LESS THAN 50% OF $NDX AND $SPX STOCKS ARE ABOVE THEIR 50-DAY SMAS... The percentage of stocks above the 50-day moving average is a breadth indicator that measures the degree of participation within an index. StockCharts.com offers this indicator for the S&P 500, Nasdaq 100 and four other indices (click here for a list).

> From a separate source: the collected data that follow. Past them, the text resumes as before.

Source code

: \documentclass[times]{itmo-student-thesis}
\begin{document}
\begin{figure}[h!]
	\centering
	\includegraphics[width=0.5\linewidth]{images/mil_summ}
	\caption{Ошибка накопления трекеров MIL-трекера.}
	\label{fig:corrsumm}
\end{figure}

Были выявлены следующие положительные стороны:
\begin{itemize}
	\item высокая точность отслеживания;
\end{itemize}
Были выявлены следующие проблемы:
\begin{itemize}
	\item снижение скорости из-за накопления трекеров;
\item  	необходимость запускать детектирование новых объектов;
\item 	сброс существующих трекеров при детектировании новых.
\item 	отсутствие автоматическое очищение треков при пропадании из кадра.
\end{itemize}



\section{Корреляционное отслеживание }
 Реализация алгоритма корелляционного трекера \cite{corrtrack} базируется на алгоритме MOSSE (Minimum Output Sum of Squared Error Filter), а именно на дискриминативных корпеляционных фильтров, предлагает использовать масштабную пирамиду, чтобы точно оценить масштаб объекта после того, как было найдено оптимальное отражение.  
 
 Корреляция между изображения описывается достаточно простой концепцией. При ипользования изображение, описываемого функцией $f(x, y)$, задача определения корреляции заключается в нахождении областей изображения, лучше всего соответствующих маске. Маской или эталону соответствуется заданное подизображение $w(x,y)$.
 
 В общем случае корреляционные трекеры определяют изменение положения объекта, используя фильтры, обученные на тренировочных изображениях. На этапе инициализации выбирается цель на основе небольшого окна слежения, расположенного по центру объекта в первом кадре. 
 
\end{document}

Overall, the Nasdaq 100 %Above 50-day SMA ($NDXA50R) favors the bulls when more than 50% of its stocks are above their 50-day SMAs and the bears when less than 50% are above. As chart 4 shows, this indicator can get quite choppy around the 50% line and relying on this crossover would create a lot of whipsaws. Even so, this indicator appears good for long-term trend identification purposes. The green line marks 85% and the red line marks 15%. A surge above 85% shows enough upside participation to warrant the start of a new uptrend. Conversely, a plunge below 15% warrants enough downside participation to signal the start of a new downtrend. Think of these moves as long-term breadth thrusts. Over the last six years, there have been seven trend signals, just less than one per year. These signals will not occur at the exact bottom or top, but do trigger at the beginning of a trend and last more than a quarter (three months). As this chart now stands. The bull signal remains in force and it would take a move below 15% to turn this indicator bearish.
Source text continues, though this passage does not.